But Orion is heavily pushing a new book by another of its stellar American names, Robert Crais. Is there a reason for this extra level of attention given to a writer whose standing is already asssured? The Sentry pushes many of the buttons that Crais admirers will expect, but is subtly different from earlier work, although perhaps "subtly" is not le mot juste here.

Crais burst on the crime scene over two decades ago with his Elvis Cole novels, producing the modern heir apparent to the classic hard-bitten private eye. Then he began enriching his work, delivering multi-layered visions of the darker side of American society, notably in the ambitious L.A. Requiem.

In The Sentry, the central character is not the sardonic Cole but his taciturn partner, Joe Pike. The tone here is jet black, the action unrelenting, with fortissimo levels of violence. On a recent visit, Crais playfully asked: "Do you think I go over to the dark side with this book?" It doesn't take many pages to come up with an answer.

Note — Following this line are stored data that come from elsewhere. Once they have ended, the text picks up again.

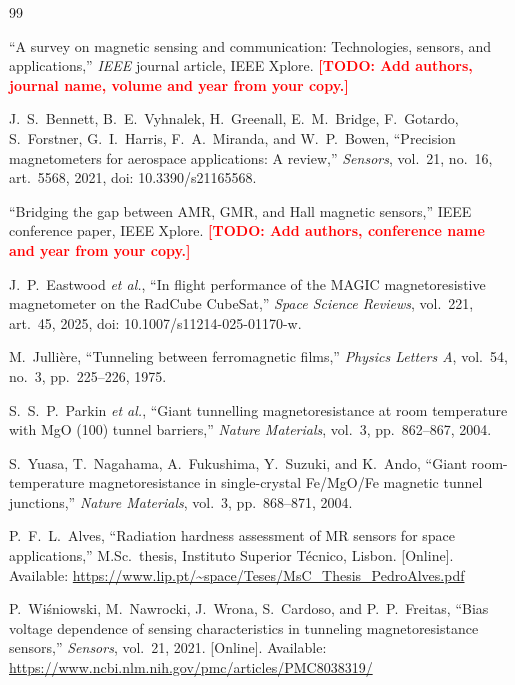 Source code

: \documentclass[12pt,a4paper]{article}
\newcommand{\todo}[1]{\textcolor{red}{\textbf{[TODO: #1]}}}
\begin{document}


\clearpage


\begin{thebibliography}{99}
\sloppy

``A survey on magnetic sensing and communication: Technologies, sensors, and applications,'' \emph{IEEE} journal article, IEEE Xplore. \todo{Add authors, journal name, volume and year from your copy.}

J.\ S.\ Bennett, B.\ E.\ Vyhnalek, H.\ Greenall, E.\ M.\ Bridge, F.\ Gotardo, S.\ Forstner, G.\ I.\ Harris, F.\ A.\ Miranda, and W.\ P.\ Bowen, ``Precision magnetometers for aerospace applications: A review,'' \emph{Sensors}, vol.~21, no.~16, art.~5568, 2021, doi: 10.3390/s21165568.

``Bridging the gap between AMR, GMR, and Hall magnetic sensors,'' IEEE conference paper, IEEE Xplore. \todo{Add authors, conference name and year from your copy.}

J.\ P.\ Eastwood \emph{et al.}, ``In flight performance of the MAGIC magnetoresistive magnetometer on the RadCube CubeSat,'' \emph{Space Science Reviews}, vol.~221, art.~45, 2025, doi: 10.1007/s11214-025-01170-w.

M.\ Julli\`ere, ``Tunneling between ferromagnetic films,'' \emph{Physics Letters A}, vol.~54, no.~3, pp.~225--226, 1975.

S.\ S.\ P.\ Parkin \emph{et al.}, ``Giant tunnelling magnetoresistance at room temperature with MgO (100) tunnel barriers,'' \emph{Nature Materials}, vol.~3, pp.~862--867, 2004.

S.\ Yuasa, T.\ Nagahama, A.\ Fukushima, Y.\ Suzuki, and K.\ Ando, ``Giant room-temperature magnetoresistance in single-crystal Fe/MgO/Fe magnetic tunnel junctions,'' \emph{Nature Materials}, vol.~3, pp.~868--871, 2004.

P.\ F.\ L.\ Alves, ``Radiation hardness assessment of MR sensors for space applications,'' M.Sc.\ thesis, Instituto Superior T\'ecnico, Lisbon. [Online]. Available: \url{https://www.lip.pt/~space/Teses/MsC_Thesis_PedroAlves.pdf}

P.\ Wi\'sniowski, M.\ Nawrocki, J.\ Wrona, S.\ Cardoso, and P.\ P.\ Freitas, ``Bias voltage dependence of sensing characteristics in tunneling magnetoresistance sensors,'' \emph{Sensors}, vol.~21, 2021. [Online]. Available: \url{https://www.ncbi.nlm.nih.gov/pmc/articles/PMC8038319/}


\end{thebibliography}
\end{document}
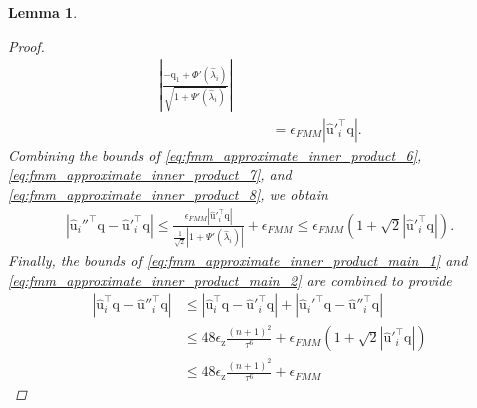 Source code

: \documentclass{article}
\newcommand{\labs}{\left|}
\newcommand{\rabs}{\right|}
\newcommand{\lpar}{\left(}
\newcommand{\rpar}{\right)}
\newtheorem{lemma}{Lemma}[section]
\newcommand\vecq{\boldsymbol{\mathrm{q}}}
\newcommand\vecz{\boldsymbol{\mathrm{z}}}
\newcommand\vecuhat{\widehat{\boldsymbol{\mathrm{u}}}}
\begin{document}
\begin{lemma}
\begin{proof}
\begin{align}
            \labs
                \frac{
                    -\vecq_1
                    +
                    \Phi'(\widehat\lambda_i)
                }
                {
                \sqrt{1+\Psi'(\widehat\lambda_i)}
                }
            \rabs
            \nonumber
            \\
            &\qquad=
            \epsilon_{FMM}
            \labs
                \vecuhat'^\top_i\vecq
            \rabs.
            \label{eq:fmm_approximate_inner_product_8}
        \end{align}
        Combining the bounds of \eqref{eq:fmm_approximate_inner_product_6}, \eqref{eq:fmm_approximate_inner_product_7}, and \eqref{eq:fmm_approximate_inner_product_8}, we obtain
        \begin{align}
            \labs \vecuhat_i''^\top \vecq - \vecuhat'^\top_i\vecq \rabs
            \leq
            \frac{
                \epsilon_{FMM}
                \labs
                    \vecuhat'^\top_i\vecq
                \rabs
            }{
                \frac{1}{\sqrt{2}}
                \labs
                1+\Psi'(\widehat\lambda_i)
            \rabs}
            +\epsilon_{FMM}
            \leq
            \epsilon_{FMM}
            \lpar
                1
                +
                \sqrt{2}
                \labs
                    \vecuhat'^\top_i\vecq
                \rabs
            \rpar.
            \label{eq:fmm_approximate_inner_product_main_2}
        \end{align}
        Finally, the bounds of \eqref{eq:fmm_approximate_inner_product_main_1} and \eqref{eq:fmm_approximate_inner_product_main_2} are combined to provide
        \begin{align*}
            \labs \vecuhat_i^\top \vecq - \vecuhat''^\top_i\vecq\rabs
            &\leq
            \labs
                \vecuhat_i^\top \vecq - \vecuhat'^\top_i\vecq 
            \rabs
            +
            \labs
                \vecuhat_i'^\top \vecq - \vecuhat''^\top_i\vecq 
            \rabs
            \\
            &\leq
            48\epsilon_{\vecz}
                \tfrac{(n+1)^2}{\tau^6}
            +
            \epsilon_{FMM}
            \lpar
                1
                +
                \sqrt{2}
                \labs
                    \vecuhat'^\top_i\vecq
                \rabs
            \rpar
            \\
            &\leq
            48\epsilon_{\vecz}
                \tfrac{(n+1)^2}{\tau^6}
            +
            \epsilon_{FMM}

\end{align*}
\end{proof}
\end{lemma}
\end{document}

Driving through Venice, California, Joe Pike saves a sandwich-shop owner from a savage beating. His intervention is followed by an encounter with the owner's niece, the alluring Dru Rayne, who draws Pike into the carnage of a gangland battle. Tooled up with his usual lethal accoutrements, the ex-cop is soon taking on the Mexican mafia, vicious Bolivian drug dealers, even interference from the LAPD and the FBI. Needless to say, in the middle of this maelstrom there is one man he can rely on – his friend and partner Elvis Cole. The almost non-stop action reaches a bloody climax on a ridge overlooking the San Fernando Valley.

There are two ways to look at The Sentry. One might regret the stripping-out of the layers of complexity of Crais' superb mid-period books. Or one might simply fasten a metaphorical seatbelt for a wild ride that allows few pauses for breath. Whichever view you take, there is one ineluctable fact: Robert Crais – and Joe Pike – will have you by the throat.